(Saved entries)
• • • • • • •
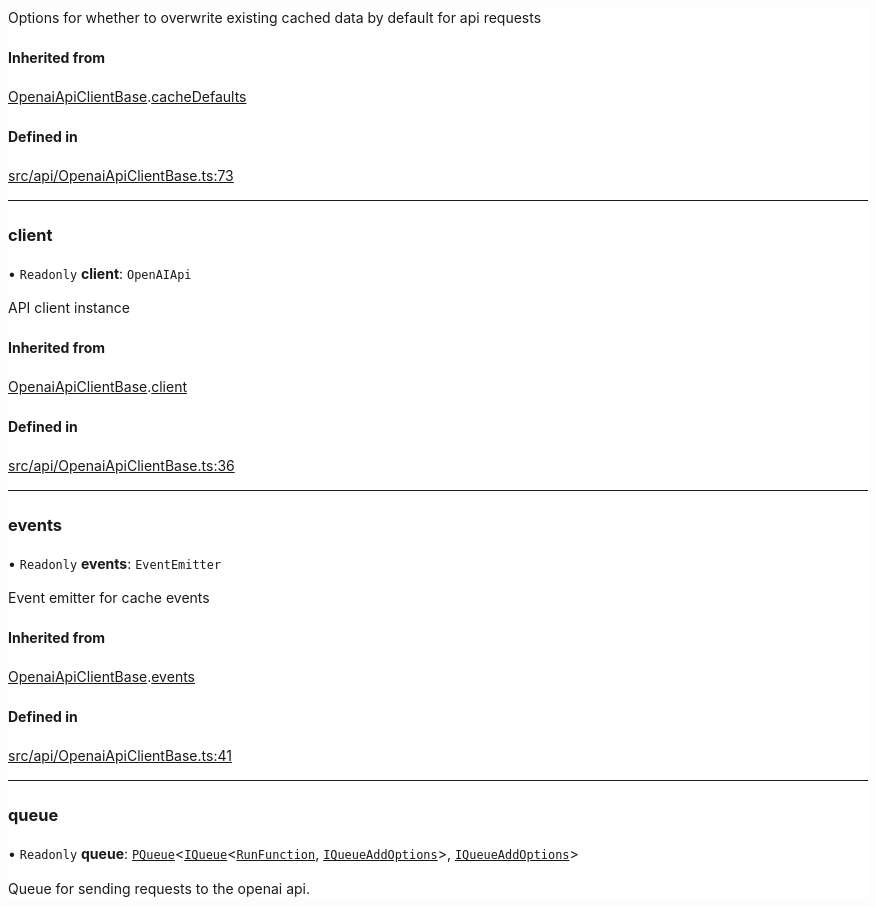 Options for whether to overwrite existing cached data by default for api requests

#### Inherited from

[OpenaiApiClientBase](/docs/classes/OpenaiApiClientBase.md).[cacheDefaults](/docs/classes/OpenaiApiClientBase.md#cachedefaults)

#### Defined in

[src/api/OpenaiApiClientBase.ts:73](https://github.com/bemoje/bemoje-node-util/blob/f65e483/src/api/OpenaiApiClientBase.ts#L73)

___

### client

• `Readonly` **client**: `OpenAIApi`

API client instance

#### Inherited from

[OpenaiApiClientBase](/docs/classes/OpenaiApiClientBase.md).[client](/docs/classes/OpenaiApiClientBase.md#client)

#### Defined in

[src/api/OpenaiApiClientBase.ts:36](https://github.com/bemoje/bemoje-node-util/blob/f65e483/src/api/OpenaiApiClientBase.ts#L36)

___

### events

• `Readonly` **events**: `EventEmitter`

Event emitter for cache events

#### Inherited from

[OpenaiApiClientBase](/docs/classes/OpenaiApiClientBase.md).[events](/docs/classes/OpenaiApiClientBase.md#events)

#### Defined in

[src/api/OpenaiApiClientBase.ts:41](https://github.com/bemoje/bemoje-node-util/blob/f65e483/src/api/OpenaiApiClientBase.ts#L41)

___

### queue

• `Readonly` **queue**: [`PQueue`](/docs/classes/PQueue.md)<[`IQueue`](/docs/interfaces/IQueue.md)<[`RunFunction`](/docs/index.md#runfunction), [`IQueueAddOptions`](/docs/interfaces/IQueueAddOptions.md)\>, [`IQueueAddOptions`](/docs/interfaces/IQueueAddOptions.md)\>

Queue for sending requests to the openai api.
• • • • • • •
Lines containing the word "classes": how many are there in the data above? Reply with only that number.

4